Bu sözler beni kendime getirmişti. Koku hipnozundan kurtulan ben sudan çıkmış balık gibi şaşkındım. Çünkü az önce ne konuşuyorduk hatırlayamadım. Ama bunu fark ettirmeden konuşmaya başladım.

+ Pes etmek bizim kitabımızda yazmaz aslanım.

- Ha ha ha. Az önceki halin öyle söylemiyordu yalnız.

+ Bırak sen şimdi önceyi sonrayı da şimdiye gel. Ne diye geldin bu okula sen?

- Dediler ki bu okulda bir afacan varmış pek bi ukala imiş git ve onu kendine getir.

+ Bak seenn.

- Yaa öyleee.

+ Halbuki ukala deyince direkt sen gelmeliydin akıllarına.

- Onlar benimle baş edemeyince yolladılar beni buraya. Hem bak Fena mı oldu ne güzel iki ukala tek okulda, şimdi bu okul düşünsün.

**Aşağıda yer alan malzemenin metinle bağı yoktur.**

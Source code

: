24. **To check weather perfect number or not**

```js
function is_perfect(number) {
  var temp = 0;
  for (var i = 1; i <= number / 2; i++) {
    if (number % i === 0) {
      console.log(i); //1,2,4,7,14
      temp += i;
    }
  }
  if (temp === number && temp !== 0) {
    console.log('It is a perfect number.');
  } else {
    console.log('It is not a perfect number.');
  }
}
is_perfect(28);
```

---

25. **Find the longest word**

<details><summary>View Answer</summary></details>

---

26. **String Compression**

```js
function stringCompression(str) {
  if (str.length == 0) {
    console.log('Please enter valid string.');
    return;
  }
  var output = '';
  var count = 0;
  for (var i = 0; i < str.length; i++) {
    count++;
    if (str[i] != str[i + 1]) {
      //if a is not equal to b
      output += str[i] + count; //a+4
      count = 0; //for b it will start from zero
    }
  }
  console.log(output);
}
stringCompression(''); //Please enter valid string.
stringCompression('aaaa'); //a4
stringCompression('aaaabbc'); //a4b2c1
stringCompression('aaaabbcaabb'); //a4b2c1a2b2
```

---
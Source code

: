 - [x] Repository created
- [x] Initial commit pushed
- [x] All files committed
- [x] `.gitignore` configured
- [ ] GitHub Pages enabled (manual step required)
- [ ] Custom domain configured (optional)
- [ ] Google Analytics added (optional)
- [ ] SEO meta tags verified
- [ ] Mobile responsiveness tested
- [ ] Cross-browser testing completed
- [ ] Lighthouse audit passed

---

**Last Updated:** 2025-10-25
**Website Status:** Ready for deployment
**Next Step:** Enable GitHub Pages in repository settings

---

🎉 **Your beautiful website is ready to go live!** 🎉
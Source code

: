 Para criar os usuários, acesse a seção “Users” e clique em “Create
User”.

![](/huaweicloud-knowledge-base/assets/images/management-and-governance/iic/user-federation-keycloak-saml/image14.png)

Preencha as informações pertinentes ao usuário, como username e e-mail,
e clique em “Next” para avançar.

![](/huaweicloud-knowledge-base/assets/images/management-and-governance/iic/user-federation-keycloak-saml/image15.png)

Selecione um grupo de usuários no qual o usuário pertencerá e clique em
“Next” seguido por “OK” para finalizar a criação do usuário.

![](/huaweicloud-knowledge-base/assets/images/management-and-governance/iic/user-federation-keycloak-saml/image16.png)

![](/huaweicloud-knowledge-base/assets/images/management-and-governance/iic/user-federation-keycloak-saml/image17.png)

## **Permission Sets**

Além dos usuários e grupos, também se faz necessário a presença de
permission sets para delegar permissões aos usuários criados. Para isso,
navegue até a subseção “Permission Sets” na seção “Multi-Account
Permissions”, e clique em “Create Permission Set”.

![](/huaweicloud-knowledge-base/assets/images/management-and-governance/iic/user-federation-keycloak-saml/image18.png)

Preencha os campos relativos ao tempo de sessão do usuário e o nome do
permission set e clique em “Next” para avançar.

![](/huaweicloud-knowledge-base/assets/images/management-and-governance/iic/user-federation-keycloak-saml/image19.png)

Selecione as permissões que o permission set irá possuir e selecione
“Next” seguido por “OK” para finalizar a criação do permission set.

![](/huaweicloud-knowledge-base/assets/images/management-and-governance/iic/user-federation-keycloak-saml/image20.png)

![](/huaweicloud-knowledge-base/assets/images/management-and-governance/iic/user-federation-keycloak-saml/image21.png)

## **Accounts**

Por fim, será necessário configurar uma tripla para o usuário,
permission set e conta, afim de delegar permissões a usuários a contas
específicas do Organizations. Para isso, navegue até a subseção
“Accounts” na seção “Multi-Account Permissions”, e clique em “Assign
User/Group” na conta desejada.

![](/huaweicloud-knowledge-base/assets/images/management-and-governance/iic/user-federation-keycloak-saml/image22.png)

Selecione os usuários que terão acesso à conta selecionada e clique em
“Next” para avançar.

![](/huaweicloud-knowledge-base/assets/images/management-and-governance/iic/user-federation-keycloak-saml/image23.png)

+ Bu okul ikimize dar aslanım.

- Genişletiriz be koçum.

İstemsizce gülmüştüm. O da benim güldüğümü görünce saldı kendini ve gülmeye başladı. Ne garip bir enerji vardı aramızda. Dolmuştan inerken bir kaşık suda boğmak istiyordum şimdi ise gülüşmeye başlamıştık.

Okula yaklaşmıştık, aklıma birden Alara geldi ve gülmem yerini gerginliğe bırakmıştı. Bunu fark eden Bilge de gülümsemeyi bırakmıştı. Okulun bahçesine girer girmez bana doğru yaklaşan bir cisim görmüştüm. Evet o cisim Alara'dan başkası olamazdı.